» Data to examine:
_ _ _ _ _
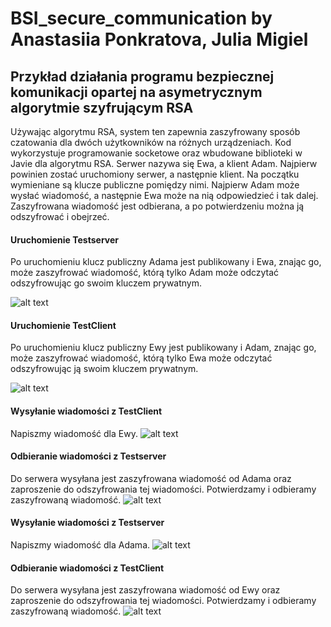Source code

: # BSI_secure_communication by Anastasiia Ponkratova, Julia Migiel
## Przykład działania programu bezpiecznej komunikacji opartej na asymetrycznym algorytmie szyfrującym RSA
Używając algorytmu RSA, system ten zapewnia zaszyfrowany sposób czatowania dla dwóch użytkowników na różnych urządzeniach. Kod wykorzystuje programowanie socketowe oraz wbudowane biblioteki w Javie dla algorytmu RSA. Serwer nazywa się Ewa, a klient Adam. Najpierw powinien zostać uruchomiony serwer, a następnie klient. Na początku wymieniane są klucze publiczne pomiędzy nimi. Najpierw Adam może wysłać wiadomość, a następnie Ewa może na nią odpowiedzieć i tak dalej. Zaszyfrowana wiadomość jest odbierana, a po potwierdzeniu można ją odszyfrować i obejrzeć.

#### Uruchomienie Testserver
Po uruchomieniu klucz publiczny Adama jest publikowany i Ewa, znając go, może zaszyfrować wiadomość, którą tylko Adam może odczytać odszyfrowując go swoim kluczem prywatnym.

![alt text](https://github.com/s20488/BSI_secure_communication/blob/main/screens/Testserver_start.png?raw=true)

#### Uruchomienie TestClient
Po uruchomieniu klucz publiczny Ewy jest publikowany i Adam, znając go, może zaszyfrować wiadomość, którą tylko Ewa może odczytać odszyfrowując ją swoim kluczem prywatnym.

![alt text](https://github.com/s20488/BSI_secure_communication/blob/main/screens/TestClient_start.png?raw=true)

#### Wysyłanie wiadomości z TestClient
Napiszmy wiadomość dla Ewy.
![alt text](https://github.com/s20488/BSI_secure_communication/blob/main/screens/TestClient_sending_message.png?raw=true)

#### Odbieranie wiadomości z Testserver
Do serwera wysyłana jest zaszyfrowana wiadomość od Adama oraz zaproszenie do odszyfrowania tej wiadomości. Potwierdzamy i odbieramy zaszyfrowaną wiadomość.
![alt text](https://github.com/s20488/BSI_secure_communication/blob/main/screens/Testserver_receiving_message.png?raw=true)

#### Wysyłanie wiadomości z Testserver
Napiszmy wiadomość dla Adama.
![alt text](https://github.com/s20488/BSI_secure_communication/blob/main/screens/Testserver_sending_message.png?raw=true)

#### Odbieranie wiadomości z TestClient
Do serwera wysyłana jest zaszyfrowana wiadomość od Ewy oraz zaproszenie do odszyfrowania tej wiadomości. Potwierdzamy i odbieramy zaszyfrowaną wiadomość.
![alt text](https://github.com/s20488/BSI_secure_communication/blob/main/screens/TestClient_receiving_message.png?raw=true)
_ _ _ _ _
» Task item: Collect from the data above every line that includes "blob".

» Task answer:
![alt text](https://github.com/s20488/BSI_secure_communication/blob/main/screens/Testserver_start.png?raw=true)
![alt text](https://github.com/s20488/BSI_secure_communication/blob/main/screens/TestClient_start.png?raw=true)
![alt text](https://github.com/s20488/BSI_secure_communication/blob/main/screens/TestClient_sending_message.png?raw=true)
![alt text](https://github.com/s20488/BSI_secure_communication/blob/main/screens/Testserver_receiving_message.png?raw=true)
![alt text](https://github.com/s20488/BSI_secure_communication/blob/main/screens/Testserver_sending_message.png?raw=true)
![alt text](https://github.com/s20488/BSI_secure_communication/blob/main/screens/TestClient_receiving_message.png?raw=true)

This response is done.